The Monetary Policy Board convened today and resolved to maintain the cash rate target at 3.85 percent. The decision reflects ongoing moderation in inflation, which has decreased significantly since its peak in 2022 due to higher interest rates balancing aggregate demand and supply.
In the March quarter, headline inflation was at the midpoint of the target range, while trimmed mean inflation stood at 2.9 percent. The baseline forecast from May predicted underlying inflation would continue to moderate towards the midpoint of the 2–3 percent range, assuming a gradual easing path for the cash rate. Recent monthly CPI data indicate that June quarter inflation aligns with this forecast but is slightly stronger than anticipated.
The Board acknowledged uncertainty in the global economy, with unknown outcomes related to US tariffs and policy responses from other countries.

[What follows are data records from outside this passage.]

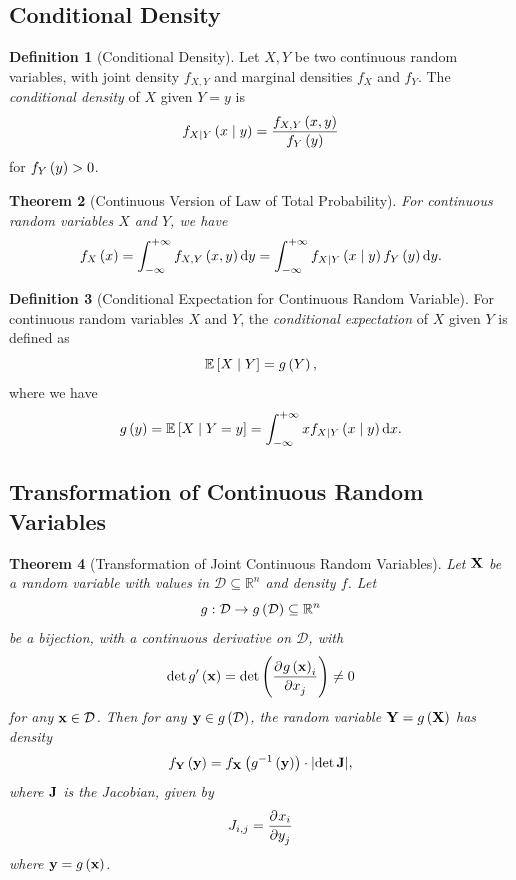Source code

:\documentclass{article}
\newtheorem{theorem}{Theorem}[section]
\theoremstyle{definition}
\newtheorem{definition}[theorem]{Definition}
\theoremstyle{remark}
\DeclarePairedDelimiter{\abs}{\lvert}{\rvert}
\newcommand{\RR}{\mathbb{R}}
\newcommand{\Expt}{\mathbb{E}}
\newcommand{\Conditional}[2]{#1\mid #2}
\newcommand{\inverse}{^{-1}}
\newcommand{\plusinfty}{+\infty}
\newcommand{\minusinfty}{-\infty}
\newcommand{\functiondomain}[3]{#1:#2\to #3}
\newcommand{\bound}[1]{{#1}}
\begin{document}
\subsection{Conditional Density}

\begin{definition}[Conditional Density]
    \label{def:conditional-density}%
    Let \(X, Y\) be two continuous random variables, with joint density \(f_{X, Y}\) and marginal densities \(f_{X}\) and \(f_{Y}\). The \emph{conditional density} of \(X\) given \(Y = y\) is
    \[
        f_{\bound{\Conditional{X}{Y}}} \pqty{\Conditional{x}{y}} = \frac{f_{X, Y}\pqty{x, y}}{f_Y\pqty{y}}
    \]
    for \(f_Y\left(y\right) > 0\).
\end{definition}

\begin{theorem}[Continuous Version of Law of Total Probability]
    \label{thm:cont-law-total-prob}%
    For continuous random variables \(X\) and \(Y\), we have
    \[
        f_X\pqty{x} = \int_{\minusinfty}^{\plusinfty} f_{X, Y} \pqty{x, y} \dd{y} = \int_{\minusinfty}^{\plusinfty} f_{\bound{\Conditional{X}{Y}}} \pqty{\Conditional{x}{y}} f_Y\pqty{y} \dd{y}.
    \]
\end{theorem}

\begin{definition}[Conditional Expectation for Continuous Random Variable]
    \label{def:conditional-expectation-crv}%
    For continuous random variables \(X\) and \(Y\), the \emph{conditional expectation} of \(X\) given \(Y\) is defined as
    \[
        \Expt\bqty{\Conditional{X}{Y}} = g\pqty{Y},
    \]
    where we have
    \[
        g\pqty{y} = \Expt\bqty{\Conditional{X}{Y = y}} = \int_{\minusinfty}^{\plusinfty} x f_{\bound{\Conditional{X}{Y}}} \pqty{\Conditional{x}{y}} \dd{x}.
    \]
\end{definition}

\subsection{Transformation of Continuous Random Variables}

\begin{theorem}[Transformation of Joint Continuous Random Variables]
    \label{thm:transformation-joint-continuous-random-variable}%
    Let \(\vb{X}\) be a random variable with values in \(\mathcal{D} \subseteq \RR^n\) and density \(f\). Let
    \[
        \functiondomain{g}{\mathcal{D}}{g\pqty{\mathcal{D}} \subseteq \RR^n}
    \]
    be a bijection, with a continuous derivative on \(\mathcal{D}\), with
    \[
        \det g'\pqty{\vb{x}} = \det \pqty{\pdv{g\pqty{\vb{x}}_i}{x_j}} \neq 0
    \]
    for any \(\vb{x} \in \mathcal{D}\). Then for any \(\vb{y} \in g\pqty{\mathcal{D}}\), the random variable \(\vb{Y} = g\pqty{\vb{X}}\) has density
    \[
        f_{\vb{Y}}\pqty{\vb{y}} = f_{\vb{X}} \pqty{g\inverse\pqty{\vb{y}}} \cdot \abs{\det \vb{J}},
    \]
    where \(\vb{J}\) is the \emph{Jacobian}, given by
    \[
        J_{i, j} = \pdv{x_i}{y_j}
    \]
    where \(\vb{y} = g\pqty{\vb{x}}\).
\end{theorem}
\end{document}
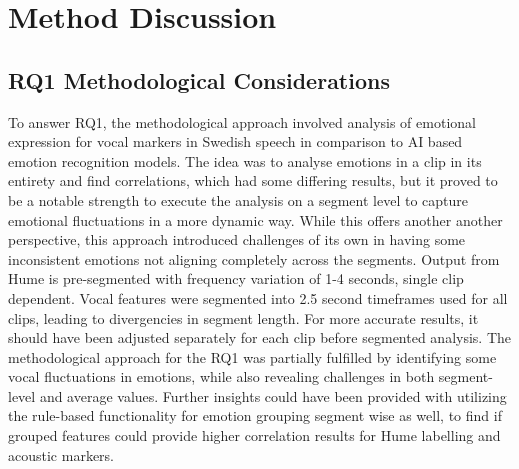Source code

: \section{Method Discussion}
\subsection{RQ1 Methodological Considerations}
To answer RQ1, the methodological approach involved analysis of emotional expression for
vocal markers in Swedish speech in comparison to AI based emotion recognition models. The
idea was to analyse emotions in a clip in its entirety and find correlations, which had some
differing results, but it proved to be a notable strength to execute the analysis on a segment
level to capture emotional fluctuations in a more dynamic way. While this offers another
another perspective, this approach introduced challenges of its own in having some inconsistent
emotions not aligning completely across the segments. Output from Hume is pre-segmented with frequency variation of 1-4 seconds, single clip dependent. Vocal features were segmented into 2.5 second timeframes used for all clips, leading to divergencies in segment length. For more accurate results, it should have been adjusted separately for each clip before segmented analysis. The methodological approach for the RQ1 was partially fulfilled by identifying some vocal fluctuations in emotions, while also revealing challenges in both segment-level and average values. Further insights could have been provided with utilizing the rule-based functionality for emotion grouping segment wise as well, to find if grouped features could provide higher correlation results for Hume labelling and acoustic markers.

Despite financial market rebounds suggesting extreme outcomes may be avoided, trade policy developments are expected to negatively impact global economic activity.
Domestically, private demand appears to be recovering gradually with real household incomes increasing and some financial stress measures easing. However, certain sectors report difficulties passing on cost increases due to weak demand.
Labour market conditions remain tight with low labour underutilization rates and constraints on labour availability for employers. Wages growth has softened from its peak without a corresponding increase in productivity growth, leading to high unit labour costs.
Uncertainties persist regarding domestic economic activity and inflation due to both domestic and international factors. While domestic demand has picked up over six months according to March quarter national accounts, there is a risk that growth in household consumption may slow more than expected.
The Board remains focused on maintaining price stability and full employment amid these uncertainties. It judged that waiting for additional information is prudent before confirming whether inflation will sustainably reach 2.5 percent. Monetary policy remains positioned to respond decisively if international developments materially affect Australian activity and inflation.
Today's decision was made by majority vote: six members were in favor while three opposed it.